Sometimes asking a question can be a mistake.
Especially when your question leads to more questions and having to question things that you didn't want to question, and pretty soon you begin to regret ever opening the file and looking at the data and asking the question in the first place.
Sigh. Take a deep breath.
Yesterday through a twist of fate, I ended up taking a look at the DNA sequences produced by two different base calling programs from the same chromatogram file, from an ABI 3730 DNA sequencing instrument. I thought they would be the same, or at least similar.
One of the base-calling programs, phred, is well-established in the DNA sequencing community. Phred was used for base-calling much of the original human genome sequence. However, it's been about 6 years since phred was last updated and it hasn't been evaluated thoroughly with newer sequencing instruments and chemistries.
In recent years, ABI developed a new base calling program, called "KB" that they sell with their DNA sequencing instruments.
I really don't know which program is better or which program people prefer, I only know that the ABI program probably gets updated for new instruments and that it's been a long time since phred has been changed.
So, it came as a complete surprise to me to find that the quality data (and the DNA sequences) produced by the two programs, from the same chromatogram, could be so different.
A call for help
Luckily, there are many intelligent and thoughtful people who read this blog and also, many intellignent people who belong to the ABRF (Association of Biomedical Resource Facilities - i.e. core labs). So I called on my both readers and the ABRF listserve members for help. I got it. The commenters gave me some great advice and I took it.
A little background
I'm not going to describe everything about base-calling programs here. If you want to read more about quality values and what they mean, you can find a general description here. The point that I want to stress right now, is where the base calling programs work.
The KB base calling program works inside the DNA sequencing instrument to identify peaks and assign quality values. This is kind of a pain (I think) because you can't take chromatograms from other instruments and process them with KB to measure quality. Unfortunately, this kind of original chromatogram data can be hard to obtain. NCBI doesn't provide this kind of data in the trace archive and journals don't require that this kind of data be made available anywhere.
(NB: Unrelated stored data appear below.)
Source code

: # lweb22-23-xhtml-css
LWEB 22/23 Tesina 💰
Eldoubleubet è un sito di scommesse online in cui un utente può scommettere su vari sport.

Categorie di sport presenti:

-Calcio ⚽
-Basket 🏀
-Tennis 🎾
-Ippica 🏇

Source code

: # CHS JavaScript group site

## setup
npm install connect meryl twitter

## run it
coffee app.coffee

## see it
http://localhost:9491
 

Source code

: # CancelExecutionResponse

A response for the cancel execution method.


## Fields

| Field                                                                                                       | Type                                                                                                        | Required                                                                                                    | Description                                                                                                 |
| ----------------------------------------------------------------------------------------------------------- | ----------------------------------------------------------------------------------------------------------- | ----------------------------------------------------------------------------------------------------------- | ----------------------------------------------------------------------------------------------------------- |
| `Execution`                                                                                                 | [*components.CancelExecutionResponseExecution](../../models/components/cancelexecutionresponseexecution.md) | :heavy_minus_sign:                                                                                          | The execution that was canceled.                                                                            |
Phred, however, works with data after it's been stored in a chromatogram file by the sequencing instrument. This is nice, because you can base-call all your data with the same program and get comparable quality values. At least that's what I thought.
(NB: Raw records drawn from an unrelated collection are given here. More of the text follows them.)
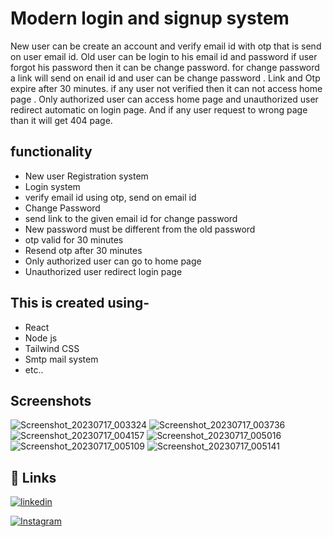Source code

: 
# Modern login and signup system

New user can be create an account and verify email id with otp that is send on user email id. Old user can be login to his email id and password if user forgot his password then it can be change password. for change password a link will send on enail id and user can be change password . Link and Otp expire after 30 minutes. if any user not verified then it can not access home page . Only authorized user can access home page and unauthorized user redirect automatic on login page. And if any user request to wrong page than it will get 404 page.

## functionality
- New user Registration system
- Login system
- verify email id using otp, send on email id
- Change Password 
- send link to the given email id for change password
- New password must be different from the old password
- otp valid for 30 minutes 
- Resend otp after 30 minutes 
- Only authorized user can go to home page 
- Unauthorized user redirect login page 

## This is created using-
- React
- Node js
- Tailwind CSS
- Smtp mail system
- etc..




## Screenshots

![Screenshot_20230717_003324](https://github.com/AbuZaid55/Modern_Login_SignUp_System/assets/115403447/6231f0c9-1b3f-4cd4-b629-b20b2f4a7a83)
![Screenshot_20230717_003736](https://github.com/AbuZaid55/Modern_Login_SignUp_System/assets/115403447/617ea952-7fbf-4b0b-a466-65e1ca7a00c0)
![Screenshot_20230717_004157](https://github.com/AbuZaid55/Modern_Login_SignUp_System/assets/115403447/bb7d5263-6451-4b48-a646-ba93b7d59ef8)
![Screenshot_20230717_005016](https://github.com/AbuZaid55/Modern_Login_SignUp_System/assets/115403447/8fa17884-76e8-4eb7-8241-0a5e565fe9b8)
![Screenshot_20230717_005109](https://github.com/AbuZaid55/Modern_Login_SignUp_System/assets/115403447/139e747b-65b2-48ca-b994-531f6e4df891)
![Screenshot_20230717_005141](https://github.com/AbuZaid55/Modern_Login_SignUp_System/assets/115403447/f0471b7c-545b-43b8-80ed-44b4a4aa8e6c)


## 🔗 Links
[![linkedin](https://img.shields.io/badge/linkedin-0A66C2?style=for-the-badge&logo=linkedin&logoColor=white)](https://www.linkedin.com/in/abu-zaid-83a7b023b)

[![Instagram](https://img.shields.io/badge/instagram-0A66C2?style=for-the-badge&logo=Instagram&logoColor=white)](https://www.instagram.com/its_abuzaid786/)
[The quality data and "traces" that you get from 454 flowgrams are a completely different thing and a subject for another day.]
What I learned by following advice and looking at my data:
First, as my commenter suggested, there are dye blobs at the beginning of the sequence. (Those are the very tall peaks at the beginning of the graph.)
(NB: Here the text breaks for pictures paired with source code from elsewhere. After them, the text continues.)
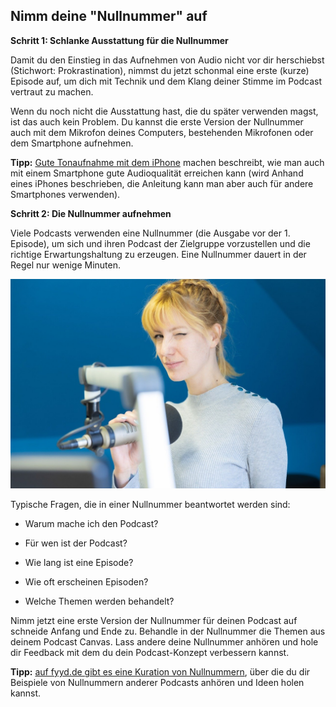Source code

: ## Nimm deine "Nullnummer" auf

**Schritt 1: Schlanke Ausstattung für die Nullnummer**

Damit du den Einstieg in das Aufnehmen von Audio nicht vor dir herschiebst (Stichwort: Prokrastination), nimmst du jetzt schonmal eine erste (kurze) Episode auf, um dich mit Technik und dem Klang deiner Stimme im Podcast vertraut zu machen.

Wenn du noch nicht die Ausstattung hast, die du später verwenden magst, ist das auch kein Problem. Du kannst die erste Version der Nullnummer auch mit dem Mikrofon deines Computers, bestehenden Mikrofonen oder dem Smartphone aufnehmen.

**Tipp:** [Gute Tonaufnahme mit dem iPhone](https://leonidlezner.de/gute-tonaufnahme-mit-dem-iphone-machen/) machen beschreibt, wie man auch mit einem Smartphone gute Audioqualität erreichen kann (wird Anhand eines iPhones beschrieben, die Anleitung kann man aber auch für andere Smartphones verwenden).

**Schritt 2: Die Nullnummer aufnehmen**

Viele Podcasts verwenden eine Nullnummer (die Ausgabe vor der 1. Episode), um sich und ihren Podcast der Zielgruppe vorzustellen und die richtige Erwartungshaltung zu erzeugen. Eine Nullnummer dauert in der Regel nur wenige Minuten.

![](./images/kata-4-podcastaufnahme.jpg)

Typische Fragen, die in einer Nullnummer beantwortet werden sind:

- Warum mache ich den Podcast?

- Für wen ist der Podcast?

- Wie lang ist eine Episode?

- Wie oft erscheinen Episoden?

- Welche Themen werden behandelt?

Nimm jetzt eine erste Version der Nullnummer für deinen Podcast auf schneide Anfang und Ende zu. Behandle in der Nullnummer die Themen aus deinem Podcast Canvas. Lass andere deine Nullnummer anhören und hole dir Feedback mit dem du dein Podcast-Konzept verbessern kannst.

**Tipp:** [auf fyyd.de gibt es eine Kuration von Nullnummern](https://fyyd.de/user/hoersuppe/curation/nullnummern?page=0), über die du dir Beispiele von Nullnummern anderer Podcasts anhören und Ideen holen kannst.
2. Second, the overall signal strength might be a bit low - I had to increase the vertical height in FinchTV to see the peaks appear more clearly. The signal strengths were: A = 231, C = 194, G = 201, and T = 121.
Still both KB and phred were interpreting the same trace, although differently. If I compare the trace from KB and from phred, I can line up the peaks and see that the two plots are basically the same.
3. Third, phred appears to be making a lot of mistakes. For some reason, phred missed many of the A's and G's. I went through and counted all the base calls (in this stretch) that disagreed with the trace (light blue, below) and I found that 44 out of 75 (or 59%) of the base calls disagreed between the phred base call and the peak that was shown in the trace. The color of the peak corresponds should correspond to the base call (Green = A, Blue = C, Red = T, Black = G).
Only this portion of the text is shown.